You’ll guess that I’m sceptical about whether that will work.

I don’t believe Europe will ever have one final, definitive narrative.

It doesn’t need one: what it needs is a lively public in which Europeans can talk with each other and not just about each other, both within and outside their political borders.

I don’t think Europe will ever have only one single identity.

Again, it doesn’t need one: what it needs is the space for the diversity of its identities, and a political culture which seeks not to erase our differences, but to value them.

And I don’t think Europe will ever only speak with one voice.

It doesn’t need one of those either: what it needs are mechanisms, instruments and agreements which enable its many different voices to act together.

The first European Writers Conference took place here in Berlin back in 1988. One of those who attended was Agnes Heller, who enriched the proceedings with her sharp intellect, as she is doing again today. A warm welcome to you, Agnes Heller!

The 1988 conference was called “A Dream of Europe”. Today, 26 years later, Europe has made progress, despite all the crises. Some parts of that old dream, Agnes Heller, have become reality.

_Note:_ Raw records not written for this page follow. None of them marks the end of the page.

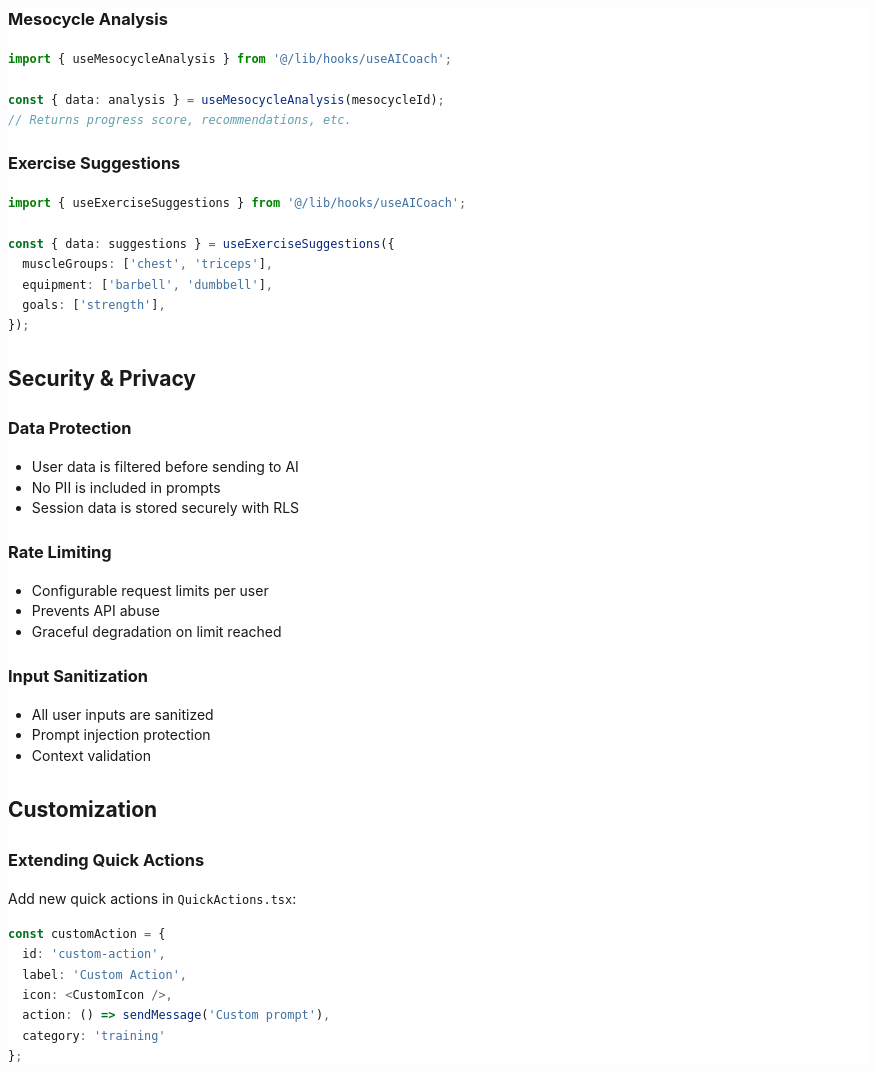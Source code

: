 ### Mesocycle Analysis

```typescript
import { useMesocycleAnalysis } from '@/lib/hooks/useAICoach';

const { data: analysis } = useMesocycleAnalysis(mesocycleId);
// Returns progress score, recommendations, etc.
```

### Exercise Suggestions

```typescript
import { useExerciseSuggestions } from '@/lib/hooks/useAICoach';

const { data: suggestions } = useExerciseSuggestions({
  muscleGroups: ['chest', 'triceps'],
  equipment: ['barbell', 'dumbbell'],
  goals: ['strength'],
});
```

## Security & Privacy

### Data Protection

- User data is filtered before sending to AI
- No PII is included in prompts
- Session data is stored securely with RLS

### Rate Limiting

- Configurable request limits per user
- Prevents API abuse
- Graceful degradation on limit reached

### Input Sanitization

- All user inputs are sanitized
- Prompt injection protection
- Context validation

## Customization

### Extending Quick Actions

Add new quick actions in `QuickActions.tsx`:

```typescript
const customAction = {
  id: 'custom-action',
  label: 'Custom Action',
  icon: <CustomIcon />,
  action: () => sendMessage('Custom prompt'),
  category: 'training'
};
```
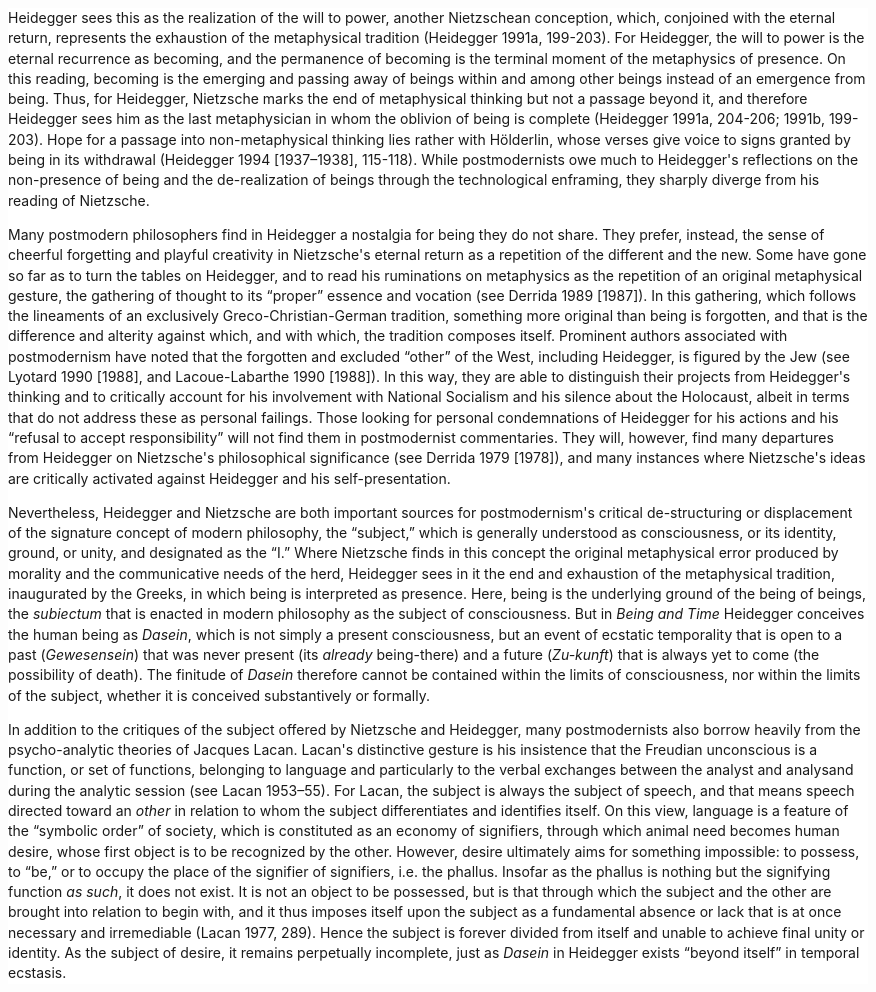 Heidegger sees this as the realization of the will to power, another Nietzschean conception, which, conjoined with the eternal return, represents the exhaustion of the metaphysical tradition (Heidegger 1991a, 199-203). For Heidegger, the will to power is the eternal recurrence as becoming, and the permanence of becoming is the terminal moment of the metaphysics of presence. On this reading, becoming is the emerging and passing away of beings within and among other beings instead of an emergence from being. Thus, for Heidegger, Nietzsche marks the end of metaphysical thinking but not a passage beyond it, and therefore Heidegger sees him as the last metaphysician in whom the oblivion of being is complete (Heidegger 1991a, 204-206; 1991b, 199-203). Hope for a passage into non-metaphysical thinking lies rather with Hölderlin, whose verses give voice to signs granted by being in its withdrawal (Heidegger 1994 [1937–1938], 115-118). While postmodernists owe much to Heidegger's reflections on the non-presence of being and the de-realization of beings through the technological enframing, they sharply diverge from his reading of Nietzsche.

Many postmodern philosophers find in Heidegger a nostalgia for being they do not share. They prefer, instead, the sense of cheerful forgetting and playful creativity in Nietzsche's eternal return as a repetition of the different and the new. Some have gone so far as to turn the tables on Heidegger, and to read his ruminations on metaphysics as the repetition of an original metaphysical gesture, the gathering of thought to its “proper” essence and vocation (see Derrida 1989 [1987]). In this gathering, which follows the lineaments of an exclusively Greco-Christian-German tradition, something more original than being is forgotten, and that is the difference and alterity against which, and with which, the tradition composes itself. Prominent authors associated with postmodernism have noted that the forgotten and excluded “other” of the West, including Heidegger, is figured by the Jew (see Lyotard 1990 [1988], and Lacoue-Labarthe 1990 [1988]). In this way, they are able to distinguish their projects from Heidegger's thinking and to critically account for his involvement with National Socialism and his silence about the Holocaust, albeit in terms that do not address these as personal failings. Those looking for personal condemnations of Heidegger for his actions and his “refusal to accept responsibility” will not find them in postmodernist commentaries. They will, however, find many departures from Heidegger on Nietzsche's philosophical significance (see Derrida 1979 [1978]), and many instances where Nietzsche's ideas are critically activated against Heidegger and his self-presentation.

Nevertheless, Heidegger and Nietzsche are both important sources for postmodernism's critical de-structuring or displacement of the signature concept of modern philosophy, the “subject,” which is generally understood as consciousness, or its identity, ground, or unity, and designated as the “I.” Where Nietzsche finds in this concept the original metaphysical error produced by morality and the communicative needs of the herd, Heidegger sees in it the end and exhaustion of the metaphysical tradition, inaugurated by the Greeks, in which being is interpreted as presence. Here, being is the underlying ground of the being of beings, the _subiectum_ that is enacted in modern philosophy as the subject of consciousness. But in _Being and Time_ Heidegger conceives the human being as _Dasein_, which is not simply a present consciousness, but an event of ecstatic temporality that is open to a past (_Gewesensein_) that was never present (its _already_ being-there) and a future (_Zu-kunft_) that is always yet to come (the possibility of death). The finitude of _Dasein_ therefore cannot be contained within the limits of consciousness, nor within the limits of the subject, whether it is conceived substantively or formally.

In addition to the critiques of the subject offered by Nietzsche and Heidegger, many postmodernists also borrow heavily from the psycho-analytic theories of Jacques Lacan. Lacan's distinctive gesture is his insistence that the Freudian unconscious is a function, or set of functions, belonging to language and particularly to the verbal exchanges between the analyst and analysand during the analytic session (see Lacan 1953–55). For Lacan, the subject is always the subject of speech, and that means speech directed toward an _other_ in relation to whom the subject differentiates and identifies itself. On this view, language is a feature of the “symbolic order” of society, which is constituted as an economy of signifiers, through which animal need becomes human desire, whose first object is to be recognized by the other. However, desire ultimately aims for something impossible: to possess, to “be,” or to occupy the place of the signifier of signifiers, i.e. the phallus. Insofar as the phallus is nothing but the signifying function _as such_, it does not exist. It is not an object to be possessed, but is that through which the subject and the other are brought into relation to begin with, and it thus imposes itself upon the subject as a fundamental absence or lack that is at once necessary and irremediable (Lacan 1977, 289). Hence the subject is forever divided from itself and unable to achieve final unity or identity. As the subject of desire, it remains perpetually incomplete, just as _Dasein_ in Heidegger exists “beyond itself” in temporal ecstasis.
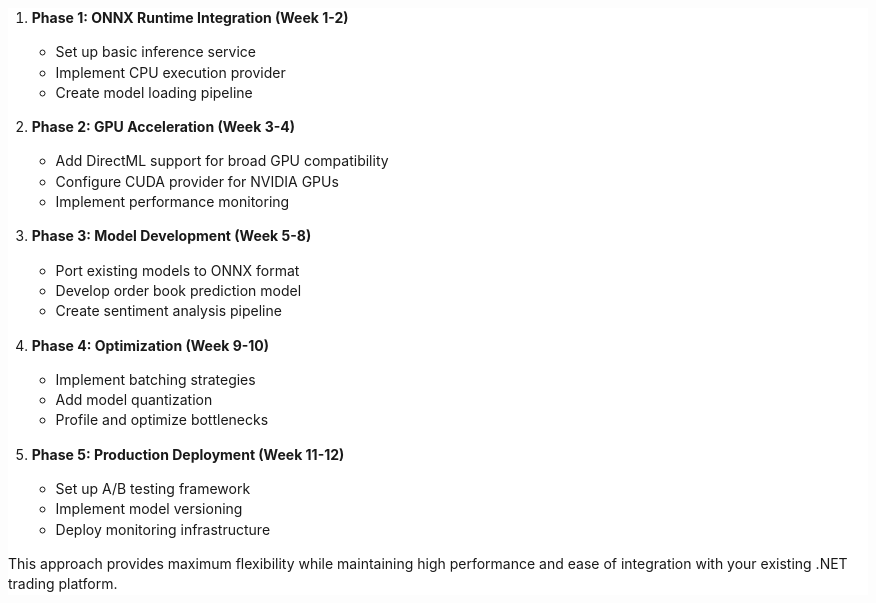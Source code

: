 1. **Phase 1: ONNX Runtime Integration (Week 1-2)**
   - Set up basic inference service
   - Implement CPU execution provider
   - Create model loading pipeline

2. **Phase 2: GPU Acceleration (Week 3-4)**
   - Add DirectML support for broad GPU compatibility
   - Configure CUDA provider for NVIDIA GPUs
   - Implement performance monitoring

3. **Phase 3: Model Development (Week 5-8)**
   - Port existing models to ONNX format
   - Develop order book prediction model
   - Create sentiment analysis pipeline

4. **Phase 4: Optimization (Week 9-10)**
   - Implement batching strategies
   - Add model quantization
   - Profile and optimize bottlenecks

5. **Phase 5: Production Deployment (Week 11-12)**
   - Set up A/B testing framework
   - Implement model versioning
   - Deploy monitoring infrastructure

This approach provides maximum flexibility while maintaining high performance and ease of integration with your existing .NET trading platform.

The dream of Europe is still being dreamt. And not only in Europe. As Jeremy Rifkin has said, the European dream is dreamt not just by Europeans.

The dreaming goes on and the reality remains a work in progress.

Europe has no end state.

Which is why, Tilman Spengler, when a small group of us were coming up with the idea for another writers conference, you said that what we were planning wasn’t really a conference, but rather a permanent conversation among authors that never seems to come to an end.

That’s exactly how I see it too, and I’m very much looking forward to lively discussions with you all.